In my last post I wrote about making changes in our lives and how a pendulum swings from one side to the other until it eventually finds equilibrium – a metaphor for how things go in life situations sometimes.
My wife and I find ourselves at a transitional point in our lives entering a new, sometimes scary but mostly exciting phase. Having been “empty nesters” for almost a year, with our last kid in college now, we’ve been thinking about what we want life ahead to look like and things are starting to happen. The biggest change is downsizing. We are selling the house we’ve lived in with our kids for the last 8 years and buying a much smaller house nearby. A little history. We first met in 2005, got married and blended two single-parent families in 2006. For the first two years of our lives together we lived in my wife’s small, 3 bedroom, 1 bathroom house. We ended up putting an addition on the house with a master bathroom, in order to make it work when the three boys were with us, which was every other weekend and one or two nights during the week. In 2008 that house inevitably became too small for us because the kids were growing up and getting bigger and the house just gradually seemed smaller and smaller. We made a move to a nearby 5 bedroom, 2.5 bath house. To fill and outfit this new and bigger house, of course we had to buy more furniture. We fixed up the backyard to have two separate entertaining areas. That meant we needed furniture out there too. We bought exercise equipment for the inside to have our own mini-gym at home. Because we had a much larger driveway and front walk, eventually I needed a snowblower. You get the idea – a period of building and acquiring.

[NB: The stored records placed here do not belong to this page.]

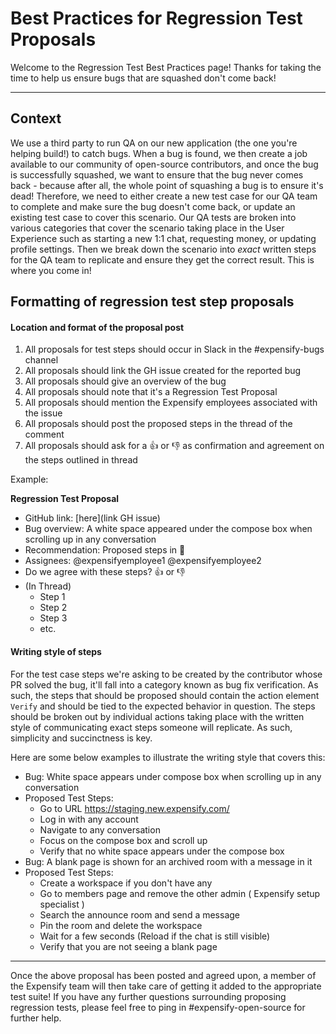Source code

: # Best Practices for Regression Test Proposals

Welcome to the Regression Test Best Practices page! Thanks for taking the time to help us ensure bugs that are squashed don't come back!

---

## Context
We use a third party to run QA on our new application (the one you're helping build!) to catch bugs. When a bug is found, we then create a job available to our community of open-source contributors, and once the bug is successfully squashed, we want to ensure that the bug never comes back - because after all, the whole point of squashing a bug is to ensure it's dead! Therefore, we need to either create a new test case for our QA team to complete and make sure the bug doesn't come back, or update an existing test case to cover this scenario. Our QA tests are broken into various categories that cover the scenario taking place in the User Experience such as starting a new 1:1 chat, requesting money, or updating profile settings. Then we break down the scenario into _exact_ written steps for the QA team to replicate and ensure they get the correct result. This is where you come in!  

## Formatting of regression test step proposals

#### Location and format of the proposal post
1. All proposals for test steps should occur in Slack in the #expensify-bugs channel  
2. All proposals should link the GH issue created for the reported bug 
3. All proposals should give an overview of the bug
4. All proposals should note that it's a Regression Test Proposal
5. All proposals should mention the Expensify employees associated with the issue
6. All proposals should post the proposed steps in the thread of the comment 
7. All proposals should ask for a 👍 or 👎 as confirmation and agreement on the steps outlined in thread

Example: 

**Regression Test Proposal**
  - GitHub link: [here](link GH issue)
  - Bug overview: A white space appeared under the compose box when scrolling up in any conversation
  - Recommendation: Proposed steps in 🧵
  - Assignees: @expensifyemployee1 @expensifyemployee2
  - Do we agree with these steps? 👍 or 👎
  - (In Thread)
    - Step 1
    - Step 2
    - Step 3
    - etc.

#### Writing style of steps
For the test case steps we're asking to be created by the contributor whose PR solved the bug, it'll fall into a category known as bug fix verification. As such, the steps that should be proposed should contain the action element `Verify` and should be tied to the expected behavior in question. 
The steps should be broken out by individual actions taking place with the written style of communicating exact steps someone will replicate. As such, simplicity and succinctness is key. 

Here are some below examples to illustrate the writing style that covers this:
- Bug: White space appears under compose box when scrolling up in any conversation
- Proposed Test Steps:
  - Go to URL https://staging.new.expensify.com/
  - Log in with any account
  - Navigate to any conversation
  - Focus on the compose box and scroll up
  - Verify that no white space appears under the compose box
- Bug: A blank page is shown for an archived room with a message in it
- Proposed Test Steps:
  - Create a workspace if you don't have any
  - Go to members page and remove the other admin ( Expensify setup specialist )
  - Search the announce room and send a message
  - Pin the room and delete the workspace
  - Wait for a few seconds (Reload if the chat is still visible)
  - Verify that you are not seeing a blank page

---

Once the above proposal has been posted and agreed upon, a member of the Expensify team will then take care of getting it added to the appropriate test suite! If you have any further questions surrounding proposing regression tests, please feel free to ping in #expensify-open-source for further help.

So here we are, about two months away from back-to-back settlements, selling our big, 5 bedroom house in exchange for a small and quaint 2 bedroom house with virtually no yard and no driveway or walkway to remove snow from. Yup we have a lot of stuff to get rid of – a lot! But this post isn’t really about acquiring and purging. It’s more about how it feels to be turning this corner in the direction of the next phase in our lives. Frankly, it’s a mixed bag of feelings. I feel a little sad about leaving this house where so many fun (and difficult) things happened – basketball in the driveway, bonfires and graduation parties in the back yard, movie and pizza nights, struggling alongside the kids with their massive amounts of homework, SAT test preparation, etc. Because I lost my job during the recession in 2008, I had to work with the bank to not lose this house. I feel pride in accomplishing that, so leaving here makes me feel a sense of real loss for something I fought so hard to keep. I do, however, also feel excited to move into a home better suited to what life looks like today and tomorrow. And, if I’m being really honest, I feel a little odd about being in this stage of life – 55 years-old focusing on both my career and retirement planning all at the same time while moving into a house designed mostly for just the two of us, not the five of us.
Selling and buying homes this time around has not been easy. Tons of details, inspections and remediation, appraisals and mortgage applications, long nights and frustrating days. I’ve described it to some of my friends as a roller coaster ride. The highs have been really high and the lows have been pretty low. I’m ready for the end of the ride and for things to just settle down some. The good news is I think I can actually see the light at the end of the tunnel!
Despite this range of emotions, I think I am now ready to turn the corner and see what the road ahead looks like for the next phase of our journey. I look forward to seeing some of you along the way.